Again, you don’t seem to be making it clear what you want. Do you genuinely want the core devs to support two C APIs for CPython? Because I think if that’s what you’re asking for, the response is pretty obviously going to be “sorry, we don’t have the resources for that, addiotional APIs will need to be externally developed and supported”. Which is the model HPy was built around, and it appears that even supporting the one API, HPy, is more work than the project can sustain. So I don’t see why you think the core devs have that much resource to commit to supporting HPy.

I don’t think I never wrote anything about “a universal API”. I wrote about a JIT-friendly universal ABI, which is a very interesting and useful idea introduced by HPy, but which I guess could be implemented through an evolved limited API (with ideas taken from HPy).

My sentence “About a HPy-based solution and a universal ABI, I’m pretty sure that many CPython code devs are not convinced at all.” was a response to @ncoghlan who wrote “So I guess my key point is that the CPython core devs aren’t the people you have to convince”. Anyway, this does not seem very important.

The subject is complicated but I think I start to be not so unclear. But thanks for giving me the opportunity to try to be clearer.

I point out the importance for Python (the language) to have in few years an official JIT-friendly universal ABI (like the HPy universal ABI), which of course CPython would support natively.

For the details of how we should get that (in particular with HPy or with an improved limited API), I think this should be studied with a dedicated working group (gathering in particular CPython, HPy, PyPy, GraalPy, Cython and Numpy people). With a clear and serious plan, I think we will then be able to find funding and support, since this feature would radically change the experiences of Python users, package maintainers and developers of Python interpreters.

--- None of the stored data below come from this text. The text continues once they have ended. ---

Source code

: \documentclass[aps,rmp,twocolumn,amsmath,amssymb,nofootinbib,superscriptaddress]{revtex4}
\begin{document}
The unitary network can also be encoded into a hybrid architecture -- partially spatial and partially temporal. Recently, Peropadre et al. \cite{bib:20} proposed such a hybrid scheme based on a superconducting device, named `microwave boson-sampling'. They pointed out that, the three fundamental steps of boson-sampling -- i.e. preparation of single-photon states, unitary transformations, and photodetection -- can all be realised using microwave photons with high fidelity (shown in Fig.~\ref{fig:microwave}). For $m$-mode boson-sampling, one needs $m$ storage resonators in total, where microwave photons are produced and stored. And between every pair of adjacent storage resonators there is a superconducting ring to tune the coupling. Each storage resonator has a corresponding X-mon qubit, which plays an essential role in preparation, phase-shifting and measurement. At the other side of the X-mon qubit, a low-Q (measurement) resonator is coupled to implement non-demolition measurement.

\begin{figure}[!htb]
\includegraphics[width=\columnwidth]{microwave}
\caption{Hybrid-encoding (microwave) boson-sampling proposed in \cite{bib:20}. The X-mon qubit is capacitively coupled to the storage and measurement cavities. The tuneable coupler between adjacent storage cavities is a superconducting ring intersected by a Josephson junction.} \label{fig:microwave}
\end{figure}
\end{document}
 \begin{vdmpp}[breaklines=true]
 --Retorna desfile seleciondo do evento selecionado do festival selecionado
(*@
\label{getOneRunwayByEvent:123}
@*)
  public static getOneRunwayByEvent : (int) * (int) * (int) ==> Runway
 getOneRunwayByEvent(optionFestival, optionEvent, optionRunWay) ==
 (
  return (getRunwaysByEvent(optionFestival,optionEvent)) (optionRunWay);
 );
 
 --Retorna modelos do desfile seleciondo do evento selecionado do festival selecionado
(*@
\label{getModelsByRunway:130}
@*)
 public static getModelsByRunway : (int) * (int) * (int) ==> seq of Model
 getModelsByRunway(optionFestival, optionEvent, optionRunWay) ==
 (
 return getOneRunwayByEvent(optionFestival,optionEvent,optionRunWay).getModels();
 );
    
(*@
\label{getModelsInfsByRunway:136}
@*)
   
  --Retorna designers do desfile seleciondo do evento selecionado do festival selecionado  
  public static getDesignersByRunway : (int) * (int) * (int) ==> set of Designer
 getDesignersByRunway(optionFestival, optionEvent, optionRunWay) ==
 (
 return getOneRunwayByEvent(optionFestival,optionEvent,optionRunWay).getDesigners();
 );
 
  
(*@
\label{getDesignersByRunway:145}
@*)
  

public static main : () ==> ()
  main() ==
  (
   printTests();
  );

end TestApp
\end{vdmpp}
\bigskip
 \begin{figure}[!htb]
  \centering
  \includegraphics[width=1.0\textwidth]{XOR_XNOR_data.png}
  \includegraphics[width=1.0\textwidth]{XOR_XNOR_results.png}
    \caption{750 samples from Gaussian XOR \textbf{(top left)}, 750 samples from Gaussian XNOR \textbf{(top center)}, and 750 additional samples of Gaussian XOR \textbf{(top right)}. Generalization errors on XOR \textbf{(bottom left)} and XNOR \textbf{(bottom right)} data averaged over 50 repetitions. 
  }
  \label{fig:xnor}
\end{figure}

It seems to me that the most natural and simple way to get the wanted result (an official JIT-friendly universal ABI natively supported by CPython) would be with a healthy and used HPy. CPython would just need to include a bit of HPy code to be able to natively import HPy universal extensions. So in this case CPython would not need to “support two C APIs”.

However, I don’t know enough to be able to know what would be better, so it really makes sense that a dedicated working group works and gives its conclusions. Anyway, to get funding, we need this step.

Sorry, my bad. I don’t really understand what you mean by a “JIT-friendly universal ABI” and as a result I muddled the terminology. Assume I meant “JIT-friendly universal ABI”.

OK, given that you’ve been explicit, please clarify what a “JIT-friendly universal ABI” is. Specifically, what about the existing stable ABI (which I think is “universal”, but without knowing what you mean by that term I can’t be sure) isn’t “JIT-friendly”, and why would you think the core devs aren’t interested in making it JIT-friendly if it isn’t, given that CPython has a JIT?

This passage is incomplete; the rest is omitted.